Add to that volatile mix the impact of well-heeled foreigners seeking to buy residential real estate in prime locations like Auckland, Christchurch and Queenstown and the pressure is obvious.
Problem is the statistics that Housing Minister Nick Smith released to dampen down concerns do nothing of the sort.
In June 2013, Treasury reported there was a lack of comprehensive data on the level of foreign home ownership.
The Overseas Investment Commission (OIO) did not carry data on the foreign purchasing of residential property.
A Treasury analysis of the data said that it had its limitations, but showed that "the level of foreign ownership of New Zealand housing remains relatively low".
Worse still the Treasury and the Reserve Bank had said the same thing in 2007 with available data suggesting the level of overseas ownership was likely to be considerably less than 5 per cent of all NZ residential property.
'Considerably less' and 'estimated'. This is 2014 - how about just getting the facts. How hard is it for a regulation to be issued requiring all buyers of residential real estate to notify to the OIO whether houses are being sold to New Zealanders residing here, New Zealanders residing overseas, or foreigners?
The June 2013 Treasury report also said the IRD held data on the number of non-resident individuals reporting rental incomes or losses on New Zealand property.

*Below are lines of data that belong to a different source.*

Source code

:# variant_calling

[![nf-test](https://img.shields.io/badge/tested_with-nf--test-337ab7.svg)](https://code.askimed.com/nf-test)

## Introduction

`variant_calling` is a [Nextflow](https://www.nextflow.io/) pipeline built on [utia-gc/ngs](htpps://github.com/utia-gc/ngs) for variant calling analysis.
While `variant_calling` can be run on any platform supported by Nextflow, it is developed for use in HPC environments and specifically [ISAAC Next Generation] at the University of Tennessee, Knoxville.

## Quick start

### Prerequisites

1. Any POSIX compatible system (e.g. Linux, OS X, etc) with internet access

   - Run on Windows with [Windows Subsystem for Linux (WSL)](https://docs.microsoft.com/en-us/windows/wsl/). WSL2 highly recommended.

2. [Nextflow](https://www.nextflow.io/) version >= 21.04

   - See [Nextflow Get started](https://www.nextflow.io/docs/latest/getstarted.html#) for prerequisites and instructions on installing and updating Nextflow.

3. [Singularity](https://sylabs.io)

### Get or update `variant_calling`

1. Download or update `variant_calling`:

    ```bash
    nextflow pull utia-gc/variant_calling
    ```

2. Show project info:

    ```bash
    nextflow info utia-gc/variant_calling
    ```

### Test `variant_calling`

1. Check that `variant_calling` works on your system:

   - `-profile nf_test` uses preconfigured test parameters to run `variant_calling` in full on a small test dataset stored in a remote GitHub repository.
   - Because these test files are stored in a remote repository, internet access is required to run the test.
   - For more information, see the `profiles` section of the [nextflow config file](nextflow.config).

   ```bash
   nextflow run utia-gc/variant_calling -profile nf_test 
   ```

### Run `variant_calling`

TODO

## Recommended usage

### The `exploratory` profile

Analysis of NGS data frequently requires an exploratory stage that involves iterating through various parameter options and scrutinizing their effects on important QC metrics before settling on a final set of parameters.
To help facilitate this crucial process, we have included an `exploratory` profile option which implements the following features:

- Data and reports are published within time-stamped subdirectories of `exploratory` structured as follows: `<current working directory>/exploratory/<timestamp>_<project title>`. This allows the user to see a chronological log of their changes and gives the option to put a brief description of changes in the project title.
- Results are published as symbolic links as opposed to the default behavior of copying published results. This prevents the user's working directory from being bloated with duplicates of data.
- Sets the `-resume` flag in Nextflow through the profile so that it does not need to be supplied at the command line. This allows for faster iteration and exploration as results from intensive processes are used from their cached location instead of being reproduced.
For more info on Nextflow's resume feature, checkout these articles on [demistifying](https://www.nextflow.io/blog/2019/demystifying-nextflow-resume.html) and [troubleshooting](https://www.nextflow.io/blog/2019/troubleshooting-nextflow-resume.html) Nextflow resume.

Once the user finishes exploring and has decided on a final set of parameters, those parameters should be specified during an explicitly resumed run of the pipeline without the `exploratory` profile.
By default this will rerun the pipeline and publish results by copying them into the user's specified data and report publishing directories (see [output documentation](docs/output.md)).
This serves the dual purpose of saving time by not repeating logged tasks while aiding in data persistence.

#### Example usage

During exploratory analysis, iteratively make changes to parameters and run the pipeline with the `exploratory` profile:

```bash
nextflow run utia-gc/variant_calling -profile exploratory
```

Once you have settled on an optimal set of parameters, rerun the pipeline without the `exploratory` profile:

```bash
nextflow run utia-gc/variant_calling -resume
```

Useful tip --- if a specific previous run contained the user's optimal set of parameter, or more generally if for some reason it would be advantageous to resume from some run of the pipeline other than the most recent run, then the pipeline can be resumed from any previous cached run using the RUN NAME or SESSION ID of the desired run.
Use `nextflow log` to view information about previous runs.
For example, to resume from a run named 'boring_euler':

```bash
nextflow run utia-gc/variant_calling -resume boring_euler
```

These 2011 figures from the IRD showed that out of 199,000 taxpayers who reported rental tax returns, 11 per cent were non-residents and 1 per cent were of unknown residency.
The briefing said it was important to note that the "non-resident" category included New Zealand citizens who lived overseas.
Again these are not the relevant facts: What is pertinent is not just who is buying rental properties (what Treasury disclosed doesn't say the proportion held under trust or company ownership) but also how many residential homes are being sold to foreigners.
The fundamental issue confronting central and local government, businesses and workers is whether Auckland and Christchurch are now simply too expensive for many New Zealanders.
Labour has said it would consider restricting foreign ownership of residential properties to help ease pressure on the housing market.
It is sensible to look at options. But that may not be the right policy response in a two-tier economy where Auckland and Christchurch prices are galloping well ahead of the pack. Businesses and organisations might usefully look at relocating some activities to the provinces where people can buy housing without busting their pay packets.
Foreign ownership of farmland is also relevant given the international farmland grab continues.
The importance of relevant statistics is two-fold: working out whether it is true that foreign owners are pricing New Zealanders out of the prospect of farm land ownership, and ensuring relevant facts are made public that indicate where the prime ownership thrust is coming from (and it's not China).
On that point Statistics NZ's foreign ownership statistics do not directly state the true size of mainland Chinese investment in NZ businesses because some companies route their acquisitions through Singapore or Hong Kong.
The upshot is a pitiably ill-informed public on the facts of foreign ownership - something that won't stop the politicians from exploiting it on the campaign trail but does need to be addressed.